(Data Opens)
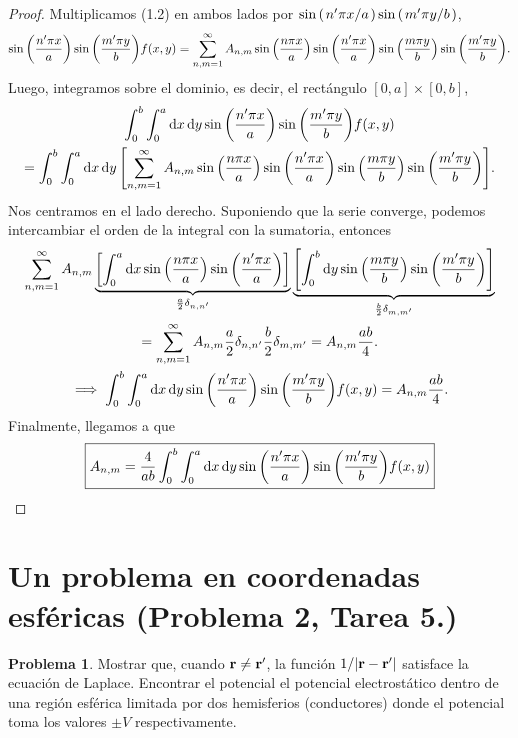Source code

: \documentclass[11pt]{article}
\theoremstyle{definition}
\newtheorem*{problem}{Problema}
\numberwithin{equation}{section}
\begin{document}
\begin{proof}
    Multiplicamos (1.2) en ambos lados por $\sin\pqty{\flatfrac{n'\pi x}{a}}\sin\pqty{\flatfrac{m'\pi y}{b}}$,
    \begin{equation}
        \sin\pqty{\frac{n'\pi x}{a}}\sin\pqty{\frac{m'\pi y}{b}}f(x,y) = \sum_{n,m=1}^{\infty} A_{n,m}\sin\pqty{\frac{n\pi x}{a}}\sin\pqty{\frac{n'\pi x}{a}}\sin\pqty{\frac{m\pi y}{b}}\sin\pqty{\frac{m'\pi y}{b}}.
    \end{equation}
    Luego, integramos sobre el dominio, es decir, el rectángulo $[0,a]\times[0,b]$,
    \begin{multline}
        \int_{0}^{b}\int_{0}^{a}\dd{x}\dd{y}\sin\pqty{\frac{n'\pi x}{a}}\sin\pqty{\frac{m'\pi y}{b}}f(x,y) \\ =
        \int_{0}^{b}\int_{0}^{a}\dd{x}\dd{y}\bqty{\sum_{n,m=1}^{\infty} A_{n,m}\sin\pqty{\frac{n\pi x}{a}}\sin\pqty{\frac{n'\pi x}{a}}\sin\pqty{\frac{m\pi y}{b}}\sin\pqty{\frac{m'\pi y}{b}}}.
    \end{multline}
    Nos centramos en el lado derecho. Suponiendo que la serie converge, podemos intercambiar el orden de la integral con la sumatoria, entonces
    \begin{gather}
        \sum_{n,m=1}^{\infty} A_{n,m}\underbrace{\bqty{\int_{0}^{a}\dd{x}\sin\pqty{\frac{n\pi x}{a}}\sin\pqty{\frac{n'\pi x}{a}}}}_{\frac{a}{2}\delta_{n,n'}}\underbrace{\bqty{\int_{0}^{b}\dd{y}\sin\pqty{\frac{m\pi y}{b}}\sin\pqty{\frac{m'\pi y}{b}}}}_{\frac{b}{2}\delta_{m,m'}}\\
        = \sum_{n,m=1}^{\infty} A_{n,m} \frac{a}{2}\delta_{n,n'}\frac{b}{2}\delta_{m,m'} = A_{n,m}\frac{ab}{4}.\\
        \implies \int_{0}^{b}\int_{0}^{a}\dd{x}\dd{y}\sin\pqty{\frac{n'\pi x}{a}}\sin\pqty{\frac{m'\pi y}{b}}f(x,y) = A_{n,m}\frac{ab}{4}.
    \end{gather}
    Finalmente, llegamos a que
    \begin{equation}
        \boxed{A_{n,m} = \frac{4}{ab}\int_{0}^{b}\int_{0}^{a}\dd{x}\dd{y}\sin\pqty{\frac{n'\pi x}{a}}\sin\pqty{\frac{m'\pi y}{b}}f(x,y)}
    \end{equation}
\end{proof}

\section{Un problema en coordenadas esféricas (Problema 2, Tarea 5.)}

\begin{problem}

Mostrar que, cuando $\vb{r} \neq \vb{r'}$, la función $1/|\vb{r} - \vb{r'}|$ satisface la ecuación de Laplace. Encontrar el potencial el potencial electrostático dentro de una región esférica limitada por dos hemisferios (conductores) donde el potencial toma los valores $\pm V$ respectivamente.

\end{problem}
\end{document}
(Data Closes)
Number of lines in the records above holding the word "section": state it and nothing else.

2